» **Work item**: Your task is to copy each line of the listing that contains the word "assets".

» **Data under study**:
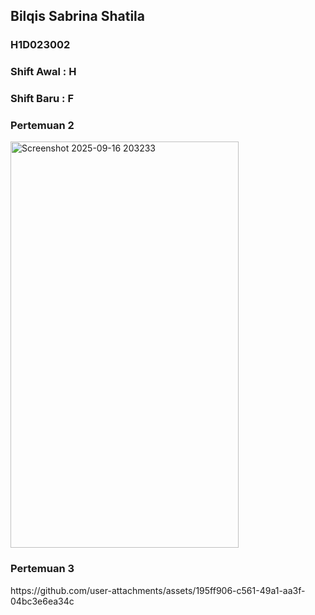 <h2> Bilqis Sabrina Shatila </h2>
<h3>H1D023002</h3>
<h3>Shift Awal : H </h3>
<h3>Shift Baru : F</h3>
<h3>Pertemuan 2</h3>
<img width="365" height="650" alt="Screenshot 2025-09-16 203233" src="https://github.com/user-attachments/assets/25159b29-dd63-4720-83fd-3e4b99efac37" />
<h3>Pertemuan 3</h3>
https://github.com/user-attachments/assets/195ff906-c561-49a1-aa3f-04bc3e6ea34c

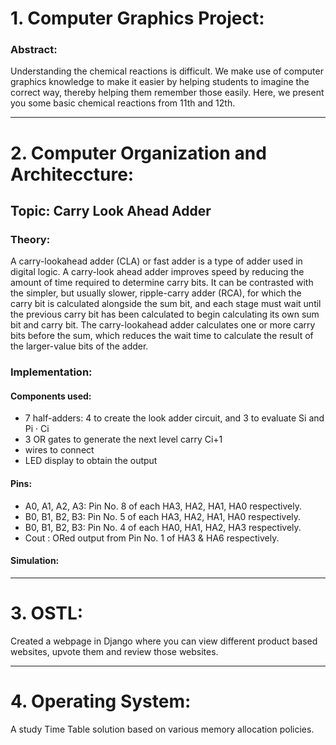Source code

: # 1. Computer Graphics Project:
### Abstract:
   Understanding the chemical reactions is difficult. We make use of computer graphics knowledge to make it easier by helping students to imagine the correct way, thereby helping them remember those easily. Here, we present you some basic chemical reactions from 11th and 12th.

***

# 2. Computer Organization and Architeccture:
## Topic: Carry Look Ahead Adder
### Theory:
   A carry-lookahead adder (CLA) or fast adder is a type of adder used in digital logic. A carry-look ahead adder improves speed by reducing the amount of time required to determine carry bits. It can be contrasted with the simpler, but usually slower, ripple-carry adder (RCA), for which the carry bit is calculated alongside the sum bit, and each stage must wait until the previous carry bit has been calculated to begin calculating its own sum bit and carry bit. The carry-lookahead adder calculates one or more carry bits before the sum, which reduces the wait time to calculate the result of the larger-value bits of the adder.

### Implementation:
#### Components used:
* 7 half-adders: 4 to create the look adder circuit, and 3 to evaluate Si and Pi · Ci
* 3 OR gates to generate the next level carry Ci+1
* wires to connect
* LED display to obtain the output

#### Pins:
* A0, A1, A2, A3: Pin No. 8 of each HA3, HA2, HA1, HA0 respectively.
* B0, B1, B2, B3: Pin No. 5 of each HA3, HA2, HA1, HA0 respectively.
* B0, B1, B2, B3: Pin No. 4 of each HA0, HA1, HA2, HA3 respectively.
* Cout : ORed output from Pin No. 1 of HA3 & HA6 respectively.

#### Simulation:

***

# 3. OSTL:
   Created a webpage in Django where you can view different product based websites, upvote them and review those websites.
    
***
 
# 4. Operating System:
   A study Time Table solution based on various memory allocation policies.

» **Solution to this problem**:
<img width="365" height="650" alt="Screenshot 2025-09-16 203233" src="https://github.com/user-attachments/assets/25159b29-dd63-4720-83fd-3e4b99efac37" />
https://github.com/user-attachments/assets/195ff906-c561-49a1-aa3f-04bc3e6ea34c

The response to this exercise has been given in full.